When it comes to energy-efficient supercomputing, sometimes less is more. That was illustrated this week by Fujitsu with its A64FX prototype, which captured the top spot on the Green500 list. The machine has no accelerators, network cards, or main memory on the motherboard. Everything has been sucked onto the processor package.
As is evident from its name, the A64FX prototype is equipped with the Fujitsu chip of the same name, and the one that will be powering the upcoming “Fugaku” supercomputer at RIKEN lab in Japan, a fact that has earned it the nickname micro-Fugaku. The prototype is essentially a two-rack, 768-processsor version of its much larger brother.
According to the new Green500 rankings released this week at SC19, the prototype delivered just a skosh under two petaflops on the High Performance Linpack (HPL) benchmark and did so with just 118 KW of power. That translated into an energy efficiency rating of 16.9 gigaflops/watt, which was just enough to capture the number one spot on the new Green500 list.
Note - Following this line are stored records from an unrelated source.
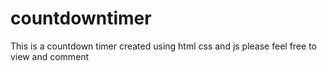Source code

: # countdowntimer
This is a countdown timer created using html css and js
please feel free to view and comment
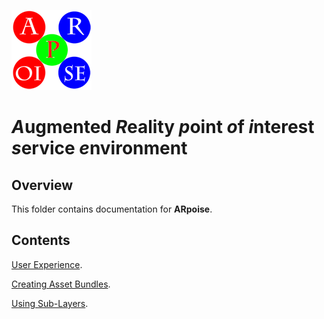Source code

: ![ARpoise Logo](/images/arpoise_logo_rgb-128.png)
# *A*ugmented *R*eality *p*oint *o*f *i*nterest *s*ervice *e*nvironment

## Overview
This folder contains documentation for **ARpoise**.

## Contents
[User Experience](/documentation/UserExperience.md).

[Creating Asset Bundles](/documentation/CreatingAssetBundles.md).

[Using Sub-Layers](/documentation/SubLayers.md).
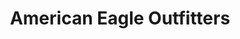---
title: "American Eagle Outfitters"
url: /new-york/american-eagle-outfitters-lexington-avenue/
shop: clothes
---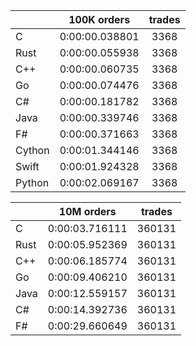 ||100K orders|trades|
-|:-:|:-:|
|C|0:00:00.038801|3368|
|Rust|0:00:00.055938|3368|
|C++|0:00:00.060735|3368|
|Go|0:00:00.074476|3368|
|C#|0:00:00.181782|3368|
|Java|0:00:00.339746|3368|
|F#|0:00:00.371663|3368|
|Cython|0:00:01.344146|3368|
|Swift|0:00:01.924328|3368|
|Python|0:00:02.069167|3368|


||10M orders|trades|
-|:-:|:-:|
|C|0:00:03.716111|360131|
|Rust|0:00:05.952369|360131|
|C++|0:00:06.185774|360131|
|Go|0:00:09.406210|360131|
|Java|0:00:12.559157|360131|
|C#|0:00:14.392736|360131|
|F#|0:00:29.660649|360131|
The lack of an accelerator makes the prototype an extreme outlier. For the past several years, the upper echelons of the Green500 has been dominated by supercomputers outfitted with these PCI-Express coprocessors, mostly of the GPU persuasion. The last time a non-accelerated system made it to the number one spot was June 2012, when an IBM Blue Gene/Q supercomputer captured the title.
Even on the current Green500 list, all the systems between the top-ranked A64FX prototype and TaihuLight, at number 35, are equipped with accelerators. But TaihuLight is about one-third as efficient as Fujitsu’s machine, with a Green500 result of 6.1 gigaflops/watt. It’s powered by the 260-core ShenWei 26010 processor.
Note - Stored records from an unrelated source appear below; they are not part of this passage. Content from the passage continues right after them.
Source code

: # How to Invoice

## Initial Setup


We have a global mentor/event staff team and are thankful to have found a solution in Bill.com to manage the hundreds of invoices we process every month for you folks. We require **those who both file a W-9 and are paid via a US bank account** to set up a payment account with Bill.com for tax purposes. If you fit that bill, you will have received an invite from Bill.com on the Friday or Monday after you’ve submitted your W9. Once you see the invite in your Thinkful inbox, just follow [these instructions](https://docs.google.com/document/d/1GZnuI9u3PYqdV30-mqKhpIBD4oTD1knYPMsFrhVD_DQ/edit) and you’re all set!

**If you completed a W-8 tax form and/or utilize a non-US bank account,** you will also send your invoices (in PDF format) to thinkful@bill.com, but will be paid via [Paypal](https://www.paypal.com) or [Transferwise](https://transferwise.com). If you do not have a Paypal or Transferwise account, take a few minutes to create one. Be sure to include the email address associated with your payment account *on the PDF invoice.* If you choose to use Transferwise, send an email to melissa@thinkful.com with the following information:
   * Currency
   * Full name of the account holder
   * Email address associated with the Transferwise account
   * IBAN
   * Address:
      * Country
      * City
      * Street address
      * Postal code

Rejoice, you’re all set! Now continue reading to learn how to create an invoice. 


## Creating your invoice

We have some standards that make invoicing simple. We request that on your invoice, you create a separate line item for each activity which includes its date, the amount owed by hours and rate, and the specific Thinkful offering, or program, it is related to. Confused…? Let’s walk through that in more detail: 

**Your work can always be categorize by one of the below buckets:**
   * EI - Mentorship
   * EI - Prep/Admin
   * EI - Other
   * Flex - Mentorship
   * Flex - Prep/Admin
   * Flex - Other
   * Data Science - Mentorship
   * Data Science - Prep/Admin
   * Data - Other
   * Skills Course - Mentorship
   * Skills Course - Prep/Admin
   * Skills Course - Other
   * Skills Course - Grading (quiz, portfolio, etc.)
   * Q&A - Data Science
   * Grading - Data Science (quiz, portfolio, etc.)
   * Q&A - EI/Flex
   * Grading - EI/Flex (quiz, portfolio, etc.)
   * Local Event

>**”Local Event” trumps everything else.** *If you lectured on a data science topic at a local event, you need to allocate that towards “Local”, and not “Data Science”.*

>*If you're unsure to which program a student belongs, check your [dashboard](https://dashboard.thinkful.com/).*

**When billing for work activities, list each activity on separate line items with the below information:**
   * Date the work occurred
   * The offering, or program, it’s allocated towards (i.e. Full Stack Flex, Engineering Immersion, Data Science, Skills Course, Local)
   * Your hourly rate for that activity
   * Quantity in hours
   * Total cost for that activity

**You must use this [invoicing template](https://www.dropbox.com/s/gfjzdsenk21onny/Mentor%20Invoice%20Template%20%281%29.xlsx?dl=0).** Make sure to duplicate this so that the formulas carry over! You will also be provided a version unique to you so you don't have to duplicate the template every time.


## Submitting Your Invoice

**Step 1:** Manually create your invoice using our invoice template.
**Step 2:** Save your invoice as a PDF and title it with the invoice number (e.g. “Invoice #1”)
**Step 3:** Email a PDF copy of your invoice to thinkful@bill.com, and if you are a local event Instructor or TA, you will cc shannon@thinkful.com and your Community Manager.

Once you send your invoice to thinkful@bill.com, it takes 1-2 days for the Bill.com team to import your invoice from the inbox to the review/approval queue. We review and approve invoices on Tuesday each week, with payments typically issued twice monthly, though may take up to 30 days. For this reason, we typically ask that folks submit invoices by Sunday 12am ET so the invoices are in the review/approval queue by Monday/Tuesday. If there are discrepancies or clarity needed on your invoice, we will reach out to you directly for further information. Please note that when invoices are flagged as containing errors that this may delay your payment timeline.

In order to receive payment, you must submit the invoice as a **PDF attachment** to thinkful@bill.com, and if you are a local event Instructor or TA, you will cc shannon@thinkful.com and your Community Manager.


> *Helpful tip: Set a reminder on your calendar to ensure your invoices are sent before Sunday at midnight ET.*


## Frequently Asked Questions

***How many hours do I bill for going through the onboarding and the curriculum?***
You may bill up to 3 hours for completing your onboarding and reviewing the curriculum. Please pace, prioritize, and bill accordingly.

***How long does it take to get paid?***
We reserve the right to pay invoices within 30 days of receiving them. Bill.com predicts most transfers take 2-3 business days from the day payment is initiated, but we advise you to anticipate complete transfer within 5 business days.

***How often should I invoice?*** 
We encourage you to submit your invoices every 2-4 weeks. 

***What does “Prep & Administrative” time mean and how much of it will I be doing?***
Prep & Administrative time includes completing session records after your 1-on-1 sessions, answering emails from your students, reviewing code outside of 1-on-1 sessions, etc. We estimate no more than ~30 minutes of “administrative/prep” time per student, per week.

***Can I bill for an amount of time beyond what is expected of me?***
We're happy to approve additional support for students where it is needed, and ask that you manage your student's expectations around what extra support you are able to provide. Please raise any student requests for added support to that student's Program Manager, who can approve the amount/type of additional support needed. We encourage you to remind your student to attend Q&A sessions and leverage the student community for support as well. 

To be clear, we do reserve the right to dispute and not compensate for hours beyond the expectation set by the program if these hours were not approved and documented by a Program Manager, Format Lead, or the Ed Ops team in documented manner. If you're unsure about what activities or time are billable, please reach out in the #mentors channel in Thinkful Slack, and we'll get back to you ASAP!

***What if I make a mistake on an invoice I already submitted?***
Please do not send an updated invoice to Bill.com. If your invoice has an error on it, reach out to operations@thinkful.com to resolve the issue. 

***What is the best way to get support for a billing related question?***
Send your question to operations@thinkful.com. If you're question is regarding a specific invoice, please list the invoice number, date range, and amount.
The A64FX processor is a 64-bit Arm implementation developed by Fujitsu and RIKEN that uses the Scalable Vector Extension (SVE) technology. In a sense, the A64FX’s 512-bit SVE unit acts as an on-chip accelerator, since it can deliver about 3 teraflops at double precision on its own. That puts its double precision floating point performance in the general vicinity of a GPU. The speediest Volta V100 GPUs from Nvidia delivered 7.5 teraflops when it was announced in May 2017 and has been tweaked in recent years to push that up to 7.8 teraflops. The “Vega 20” CPU used in AMD’s Radeon Instinct MI50 and MI60 accelerators run at 6.7 teraflops and 7.4 teraflops, respectively. But they all need about 300 watts to hit those peak values. A closer analogy is the now-orphaned Intel “Knights Landing” Xeon Phi processor, which was launched in June 2016, also delivers 3.46 teraflops, but draws 245 watts in its peak configuration. Clocking it down a bit and turning off some cores cuts the price by 20 percent and reduces throughput to 3 teraflops, but in a 215 watt thermal envelope. Faster is not always better.
The A64FX tops out at about 170 watts, which is a good deal more power efficient than the Xeon Phi, but not as efficient as the current crop of GPUs. Of course, GPUs need a host processor and a PCI-Express connection to the host, elements that an A64FX-based system is able to dispense with.
So what makes the A64FX machine so green?
Although some people believe the Arm architecture is inherently energy-efficient, that’s not the case. If it were, then the Astra supercomputer, which uses the Marvell ThunderX2 Arm processors, would rank a lot higher on the Green500 than number 176, where it currently sits.
According to Toshiyuki Shimizu, the Senior Director of the System Development Unit at Fujitsu, the efficiency of the prototype system is the result of both hardware and software innovations. The hardware side centers on the A64FX itself, which is made using the 7 nanometer FinFET process and 2.5D Chip-on-Wafer-on-Substrate (CoWoS) packaging technology from Taiwan Semiconductor Manufacturing Corp to integrate Fujitsu’s Tofu D interconnect and main memory.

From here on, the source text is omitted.